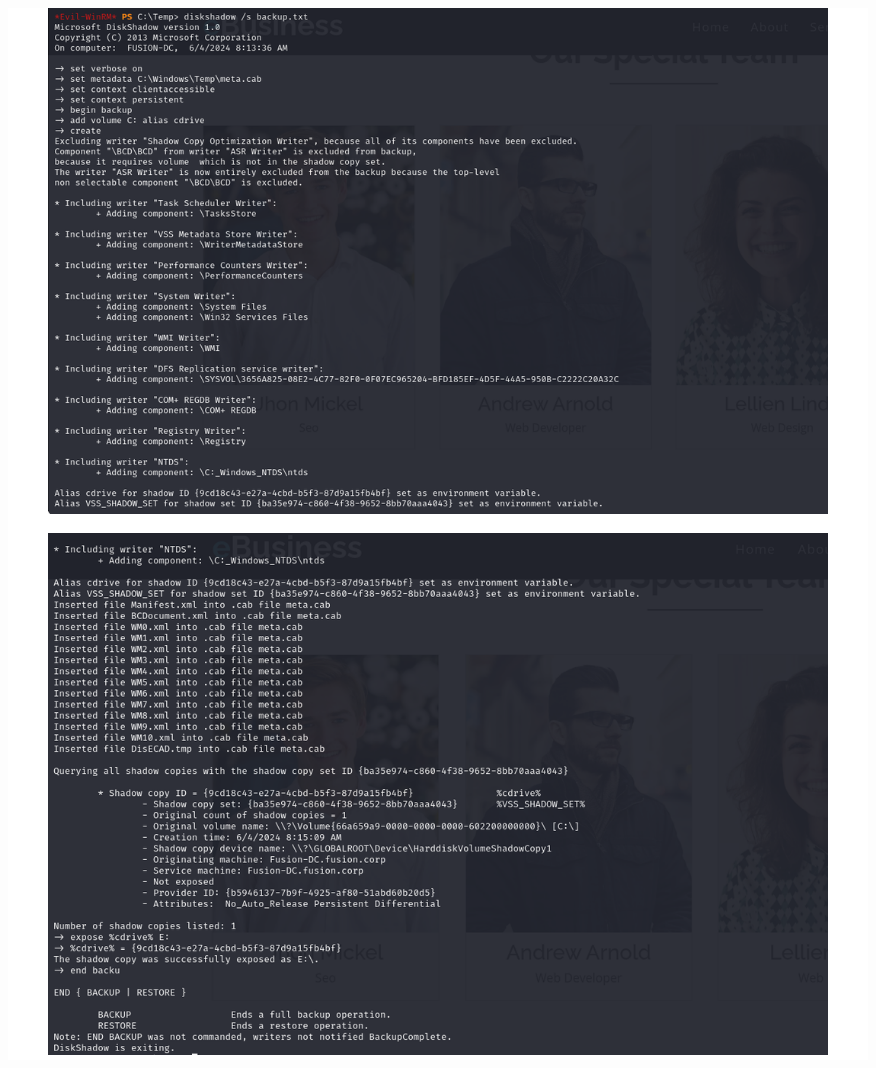 <figure><img src="../../.gitbook/assets/image (718).png" alt=""><figcaption></figcaption></figure>

<figure><img src="../../.gitbook/assets/image (719).png" alt=""><figcaption></figcaption></figure>
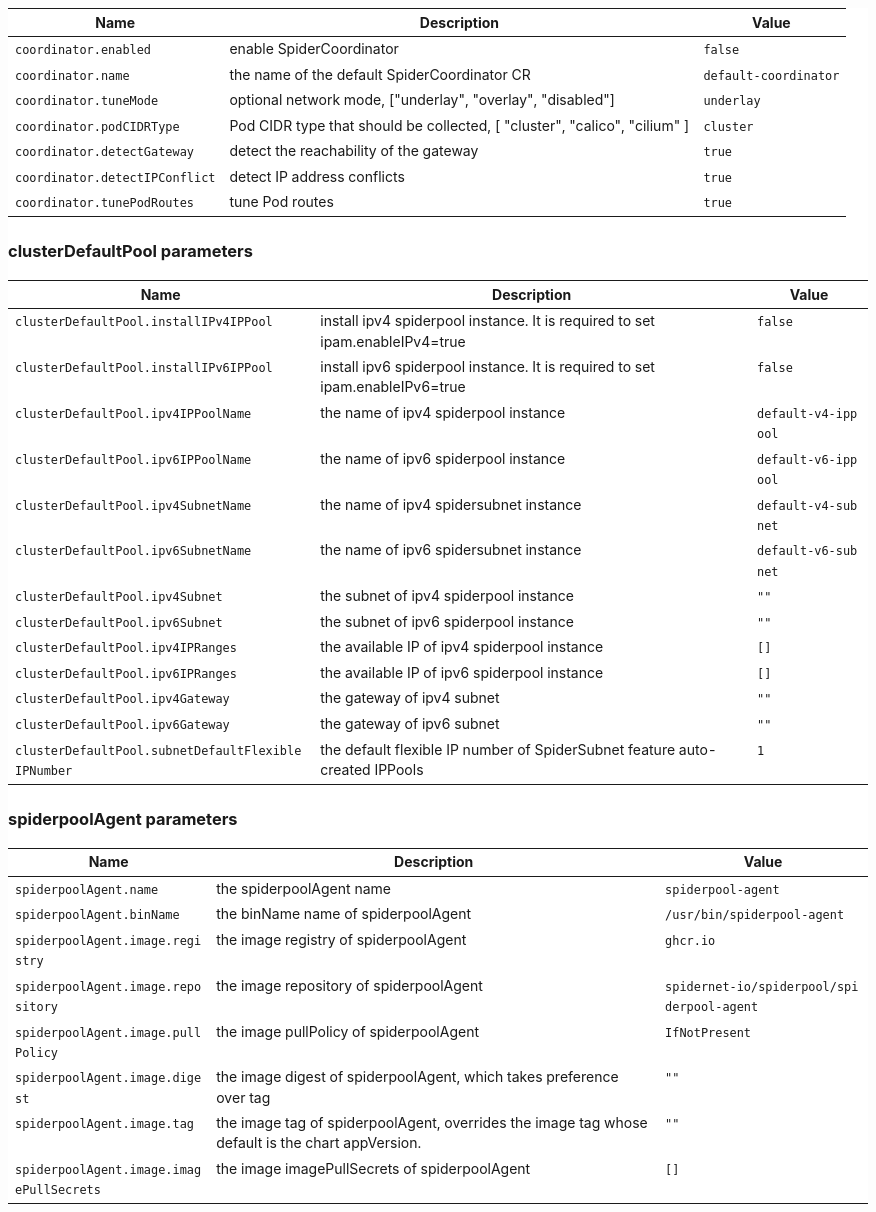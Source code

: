 | Name                           | Description                                                               | Value                 |
| ------------------------------ | ------------------------------------------------------------------------- | --------------------- |
| `coordinator.enabled`          | enable SpiderCoordinator                                                  | `false`               |
| `coordinator.name`             | the name of the default SpiderCoordinator CR                              | `default-coordinator` |
| `coordinator.tuneMode`         | optional network mode, ["underlay", "overlay", "disabled"]                | `underlay`            |
| `coordinator.podCIDRType`      | Pod CIDR type that should be collected, [ "cluster", "calico", "cilium" ] | `cluster`             |
| `coordinator.detectGateway`    | detect the reachability of the gateway                                    | `true`                |
| `coordinator.detectIPConflict` | detect IP address conflicts                                               | `true`                |
| `coordinator.tunePodRoutes`    | tune Pod routes                                                           | `true`                |


### clusterDefaultPool parameters

| Name                                               | Description                                                                  | Value               |
| -------------------------------------------------- | ---------------------------------------------------------------------------- | ------------------- |
| `clusterDefaultPool.installIPv4IPPool`             | install ipv4 spiderpool instance. It is required to set ipam.enableIPv4=true | `false`             |
| `clusterDefaultPool.installIPv6IPPool`             | install ipv6 spiderpool instance. It is required to set ipam.enableIPv6=true | `false`             |
| `clusterDefaultPool.ipv4IPPoolName`                | the name of ipv4 spiderpool instance                                         | `default-v4-ippool` |
| `clusterDefaultPool.ipv6IPPoolName`                | the name of ipv6 spiderpool instance                                         | `default-v6-ippool` |
| `clusterDefaultPool.ipv4SubnetName`                | the name of ipv4 spidersubnet instance                                       | `default-v4-subnet` |
| `clusterDefaultPool.ipv6SubnetName`                | the name of ipv6 spidersubnet instance                                       | `default-v6-subnet` |
| `clusterDefaultPool.ipv4Subnet`                    | the subnet of ipv4 spiderpool instance                                       | `""`                |
| `clusterDefaultPool.ipv6Subnet`                    | the subnet of ipv6 spiderpool instance                                       | `""`                |
| `clusterDefaultPool.ipv4IPRanges`                  | the available IP of ipv4 spiderpool instance                                 | `[]`                |
| `clusterDefaultPool.ipv6IPRanges`                  | the available IP of ipv6 spiderpool instance                                 | `[]`                |
| `clusterDefaultPool.ipv4Gateway`                   | the gateway of ipv4 subnet                                                   | `""`                |
| `clusterDefaultPool.ipv6Gateway`                   | the gateway of ipv6 subnet                                                   | `""`                |
| `clusterDefaultPool.subnetDefaultFlexibleIPNumber` | the default flexible IP number of SpiderSubnet feature auto-created IPPools  | `1`                 |


### spiderpoolAgent parameters

| Name                                                                                 | Description                                                                                      | Value                                      |
| ------------------------------------------------------------------------------------ | ------------------------------------------------------------------------------------------------ | ------------------------------------------ |
| `spiderpoolAgent.name`                                                               | the spiderpoolAgent name                                                                         | `spiderpool-agent`                         |
| `spiderpoolAgent.binName`                                                            | the binName name of spiderpoolAgent                                                              | `/usr/bin/spiderpool-agent`                |
| `spiderpoolAgent.image.registry`                                                     | the image registry of spiderpoolAgent                                                            | `ghcr.io`                                  |
| `spiderpoolAgent.image.repository`                                                   | the image repository of spiderpoolAgent                                                          | `spidernet-io/spiderpool/spiderpool-agent` |
| `spiderpoolAgent.image.pullPolicy`                                                   | the image pullPolicy of spiderpoolAgent                                                          | `IfNotPresent`                             |
| `spiderpoolAgent.image.digest`                                                       | the image digest of spiderpoolAgent, which takes preference over tag                             | `""`                                       |
| `spiderpoolAgent.image.tag`                                                          | the image tag of spiderpoolAgent, overrides the image tag whose default is the chart appVersion. | `""`                                       |
| `spiderpoolAgent.image.imagePullSecrets`                                             | the image imagePullSecrets of spiderpoolAgent                                                    | `[]`                                       |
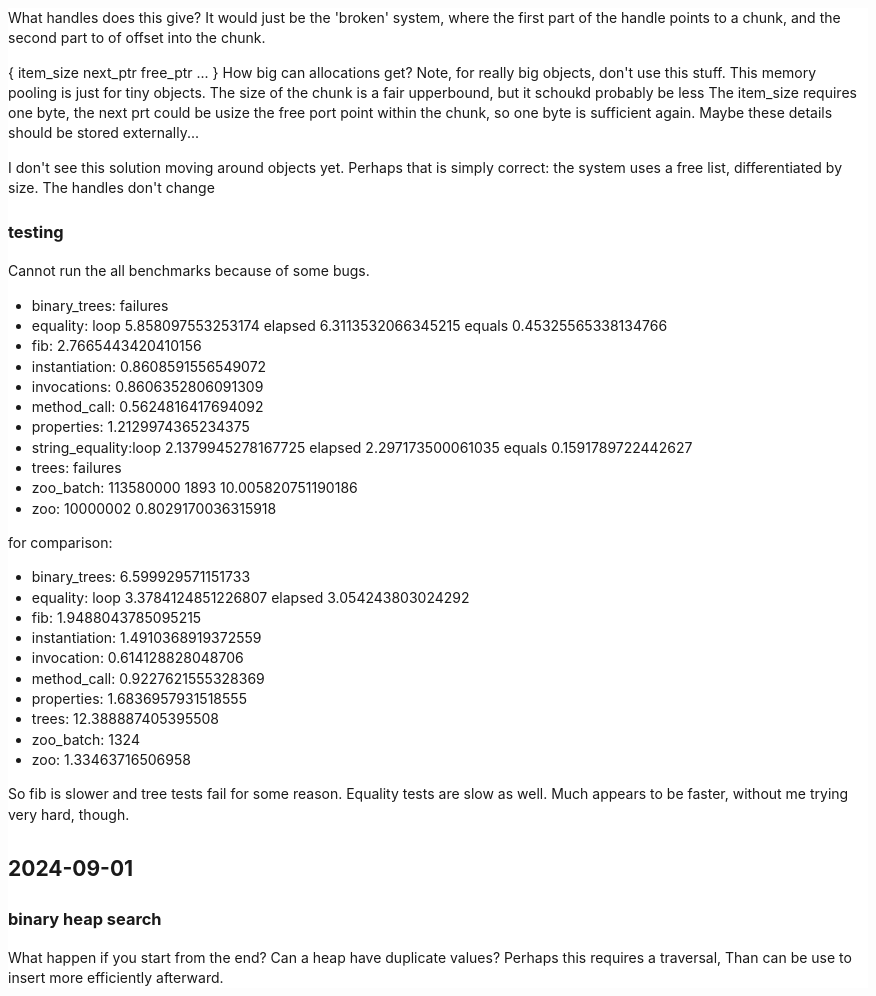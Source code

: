 What handles does this give? It would just be the 'broken' system, where the
first part of the handle points to a chunk, and the second part to of offset
into the chunk.

{ item_size next_ptr free_ptr ... } How big can allocations get? Note, for
really big objects, don't use this stuff. This memory pooling is just for tiny
objects. The size of the chunk is a fair upperbound, but it schoukd probably be
less The item_size requires one byte, the next prt could be usize the free port
point within the chunk, so one byte is sufficient again. Maybe these details
should be stored externally...

I don't see this solution moving around objects yet. Perhaps that is simply
correct: the system uses a free list, differentiated by size. The handles don't
change

### testing

Cannot run the all benchmarks because of some bugs.

- binary_trees: failures
- equality: loop 5.858097553253174 elapsed 6.3113532066345215 equals
  0.45325565338134766
- fib: 2.7665443420410156
- instantiation: 0.8608591556549072
- invocations: 0.8606352806091309
- method_call: 0.5624816417694092
- properties: 1.2129974365234375
- string_equality:loop 2.1379945278167725 elapsed 2.297173500061035 equals
  0.1591789722442627
- trees: failures
- zoo_batch: 113580000 1893 10.005820751190186
- zoo: 10000002 0.8029170036315918

for comparison:

- binary_trees: 6.599929571151733
- equality: loop 3.3784124851226807 elapsed 3.054243803024292
- fib: 1.9488043785095215
- instantiation: 1.4910368919372559
- invocation: 0.614128828048706
- method_call: 0.9227621555328369
- properties: 1.6836957931518555
- trees: 12.388887405395508
- zoo_batch: 1324
- zoo: 1.33463716506958

So fib is slower and tree tests fail for some reason. Equality tests are slow as
well. Much appears to be faster, without me trying very hard, though.

## 2024-09-01

### binary heap search

What happen if you start from the end? Can a heap have duplicate values? Perhaps
this requires a traversal, Than can be use to insert more efficiently afterward.
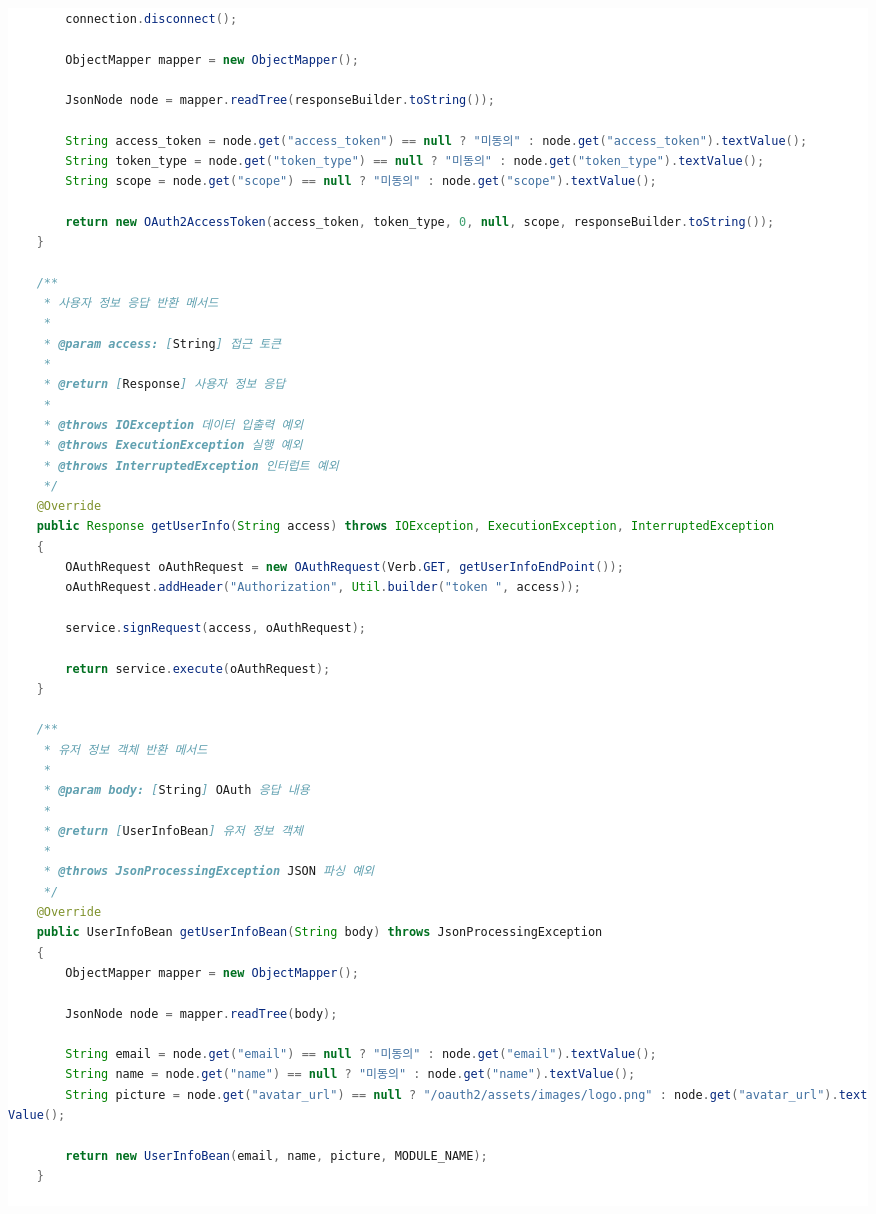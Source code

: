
 ``` java
		connection.disconnect();
		
		ObjectMapper mapper = new ObjectMapper();
		
		JsonNode node = mapper.readTree(responseBuilder.toString());
		
		String access_token = node.get("access_token") == null ? "미동의" : node.get("access_token").textValue();
		String token_type = node.get("token_type") == null ? "미동의" : node.get("token_type").textValue();
		String scope = node.get("scope") == null ? "미동의" : node.get("scope").textValue();
		
		return new OAuth2AccessToken(access_token, token_type, 0, null, scope, responseBuilder.toString());
	}
	
	/**
	 * 사용자 정보 응답 반환 메서드
	 *
	 * @param access: [String] 접근 토큰
	 *
	 * @return [Response] 사용자 정보 응답
	 *
	 * @throws IOException 데이터 입출력 예외
	 * @throws ExecutionException 실행 예외
	 * @throws InterruptedException 인터럽트 예외
	 */
	@Override
	public Response getUserInfo(String access) throws IOException, ExecutionException, InterruptedException
	{
		OAuthRequest oAuthRequest = new OAuthRequest(Verb.GET, getUserInfoEndPoint());
		oAuthRequest.addHeader("Authorization", Util.builder("token ", access));
		
		service.signRequest(access, oAuthRequest);
		
		return service.execute(oAuthRequest);
	}
	
	/**
	 * 유저 정보 객체 반환 메서드
	 *
	 * @param body: [String] OAuth 응답 내용
	 *
	 * @return [UserInfoBean] 유저 정보 객체
	 *
	 * @throws JsonProcessingException JSON 파싱 예외
	 */
	@Override
	public UserInfoBean getUserInfoBean(String body) throws JsonProcessingException
	{
		ObjectMapper mapper = new ObjectMapper();
		
		JsonNode node = mapper.readTree(body);
		
		String email = node.get("email") == null ? "미동의" : node.get("email").textValue();
		String name = node.get("name") == null ? "미동의" : node.get("name").textValue();
		String picture = node.get("avatar_url") == null ? "/oauth2/assets/images/logo.png" : node.get("avatar_url").textValue();
		
		return new UserInfoBean(email, name, picture, MODULE_NAME);
	}
	
```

____________________

PROBLEM DESCRIPTION:
Could you please find every line of the listing above holding the string "Perhaps" and copy it?

EXERCISE RESPONSE:
I don't see this solution moving around objects yet. Perhaps that is simply
What happen if you start from the end? Can a heap have duplicate values? Perhaps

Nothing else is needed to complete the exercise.